Los últimos capítulos de Isaías continúan con temas destacados en la segunda sección principal del libro (Isaías 40–66). Estos incluyen la necesidad de la nación de reconocer y arrepentirse de sus pecados que han llevado a sus habitantes al exilio. Como un cirujano que debe herir antes de sanar, el Señor confrontó a Israel con sus fracasos. Isaías se identificó con el pueblo y confesó sus pecados ante Dios como representante de la nación, y el capítulo 59 termina con una promesa reiterada del anhelo de Dios de sanar y restaurar. El punto culminante de esto será cuando «el Redentor», el Mesías, visite al pueblo de Dios (59:20).

La llegada gloriosa del Mesías marca el comienzo de la edad de oro de Israel. Es maravilloso solazarse en la descripción de los tiempos mesiánicos en Isaías 60 y los capítulos siguientes. En ellos se incluye el regreso de los exiliados de Israel a la Tierra Santa desde los rincones más lejanos de la Tierra (v. 4), una profecía que se cumple el día de hoy y de la cual somos partícipes privilegiados por medio del ministerio En alas de águilas de La Fraternidad.

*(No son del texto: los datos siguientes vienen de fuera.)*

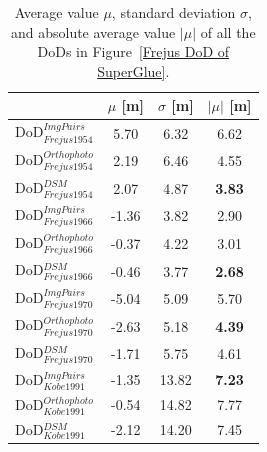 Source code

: \begin{table}%
	\footnotesize
	\centering
	\begin{tabular}{||l|c|c|c||}\hline
		&$\mu$ [m]&$\sigma$ [m]&$|\mu|$ [m]\\\hline\hline
		DoD$_{Frejus1954}^{ImgPairs}$ & 5.70 & 6.32 & 6.62\\
		DoD$_{Frejus1954}^{Orthophoto}$ & 2.19 & 6.46 & 4.55\\
		DoD$_{Frejus1954}^{DSM}$ & 2.07 & 4.87 & \textbf{3.83}\\\hline
		DoD$_{Frejus1966}^{ImgPairs}$ & -1.36 & 3.82 & 2.90\\
		DoD$_{Frejus1966}^{Orthophoto}$ & -0.37 & 4.22 & 3.01\\
		DoD$_{Frejus1966}^{DSM}$ & -0.46 & 3.77 & \textbf{2.68}\\\hline
		DoD$_{Frejus1970}^{ImgPairs}$ & -5.04 & 5.09 & 5.70\\
		DoD$_{Frejus1970}^{Orthophoto}$ & -2.63 & 5.18 & \textbf{4.39}\\
		DoD$_{Frejus1970}^{DSM}$ & -1.71 & 5.75 & 4.61\\\hline
		DoD$_{Kobe1991}^{ImgPairs}$ &-1.35 & 13.82 & \textbf{7.23}\\
		DoD$_{Kobe1991}^{Orthophoto}$ &-0.54 & 14.82 & 7.77\\
		DoD$_{Kobe1991}^{DSM}$ &-2.12 & 14.20 & 7.45\\\hline
	\end{tabular}
	\caption{Average value $\mu$, standard deviation $\sigma$, and absolute average value $|\mu|$ of all the DoDs in Figure~\ref{Frejus DoD of SuperGlue}.}
	\label{CheckptAcuracy}
\end{table}




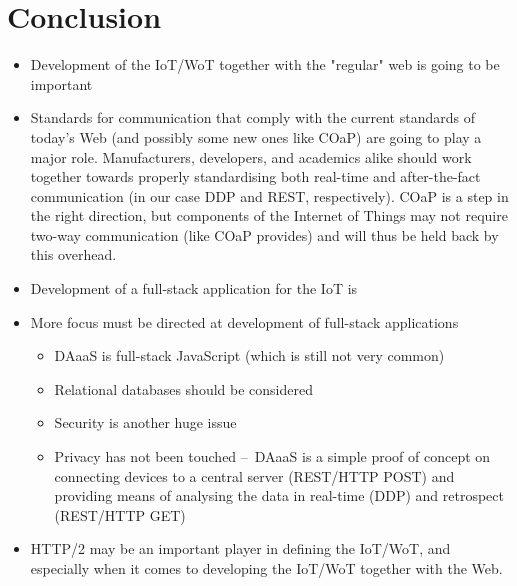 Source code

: \section{Conclusion}
\begin{itemize}
  \item Development of the IoT/WoT together with the "regular" web is going to be important
  \item Standards for communication that comply with the current standards of today's Web (and possibly some new ones like COaP) are going to play a major role. Manufacturers, developers, and academics alike should work together towards properly standardising both real-time and after-the-fact communication (in our case DDP and REST, respectively). COaP is a step in the right direction, but components of the Internet of Things may not require two-way communication (like COaP provides) and will thus be held back by this overhead.
  \item Development of a full-stack application for the IoT is 
  \item More focus must be directed at development of full-stack applications
  \begin{itemize}
      \item DAaaS is full-stack JavaScript (which is still not very common)
      \item Relational databases should be considered
      \item Security is another huge issue
      \item Privacy has not been touched – DAaaS is a simple proof of concept on connecting devices to a central server (REST/HTTP POST) and providing means of analysing the data in real-time (DDP) and retrospect (REST/HTTP GET)
  \end{itemize}
  \item HTTP/2 may be an important player in defining the IoT/WoT, and especially when it comes to developing the IoT/WoT together with the Web.
\end{itemize}
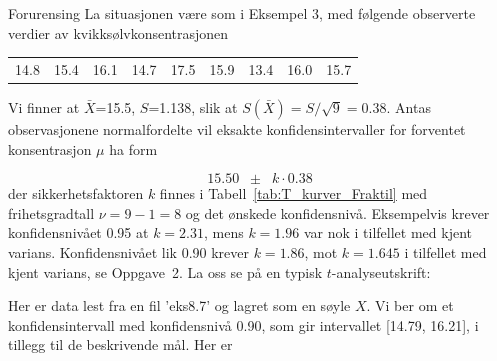 \begin{eksempel}{Forurensing}
La situasjonen være som i Eksempel 3, med følgende
observerte verdier av kvikksølvkonsentrasjonen
\begin{center}
\begin{tabular}{ccccccccc}
     14.8 & 15.4 & 16.1 & 14.7 & 17.5 & 15.9 & 13.4 & 16.0 & 15.7
\end{tabular}
\end{center}
Vi finner at $\bar{X}$=15.5, $S$=1.138, slik at $S(\bar{X})=S/\sqrt{9}=0.38$.
Antas observasjonene normalfordelte vil eksakte
konfidensintervaller for forventet konsentrasjon $\mu$ ha form

\[ 15.50\; \; \pm \; \; k\cdot 0.38\] 
der sikkerhetsfaktoren $k$ finnes i Tabell~\ref{tab:T_kurver_Fraktil} med frihetsgradtall
$\nu =9-1=8$ og det ønskede konfidensnivå. Eksempelvis
krever konfidensnivået 0.95 at $k=2.31$, mens $k=1.96$ var
nok i tilfellet med kjent varians. Konfidens\-nivået lik 0.90 krever
$k=1.86$, mot $k=1.645$ i tilfellet med kjent varians, se Oppgave~2.
La oss se på en typisk $t$-analyseutskrift:\\
\begin{center}  \end{center}
Her er data lest fra en fil 'eks8.7' og lagret som en søyle $X$.
Vi ber om et konfidensintervall med konfidens\-nivå  0.90, som gir
intervallet [14.79, 16.21], i tillegg til de beskrivende mål.
Her er\\[1mm]

\end{eksempel}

El gozo que se experimentará cuando venga en plenitud la era mesiánica está muy bien expresado en la gloriosa descripción del futuro de la nación (Isaías 62).

Preguntas de estudio

  1. ¿Por qué era tan importante el arrepentimiento para que Israel tuviera una relación correcta con Dios?
  2. Según Isaías 60:3, ¿qué hará que las naciones se sientan atraídas a Israel en la era mesiánica?
  3. ¿Qué nos enseña Isaías 61:8 acerca de los requisitos éticos de aquellos que han de gozar de las bendiciones de Dios?
  4. Cuando la nación sea restaurada por completo en la era mesiánica ¿con qué maravilloso nombre se conocerá a los fieles israelitas y a la santa ciudad de Jerusalén (62:12)?

Reflexión

En este estudio aparece otro versículo que ocupa un lugar destacado en el ministerio de La Fraternidad. La osada declaración del profeta: «Por amor de Sión no callaré y por amor de Jerusalén no descansaré» (Isaías 62:1) ayudó a reafirmar mi convicción de que quienes amamos a Israel debemos defenderlo y procurar su bienestar ante aquellos que buscan su destrucción.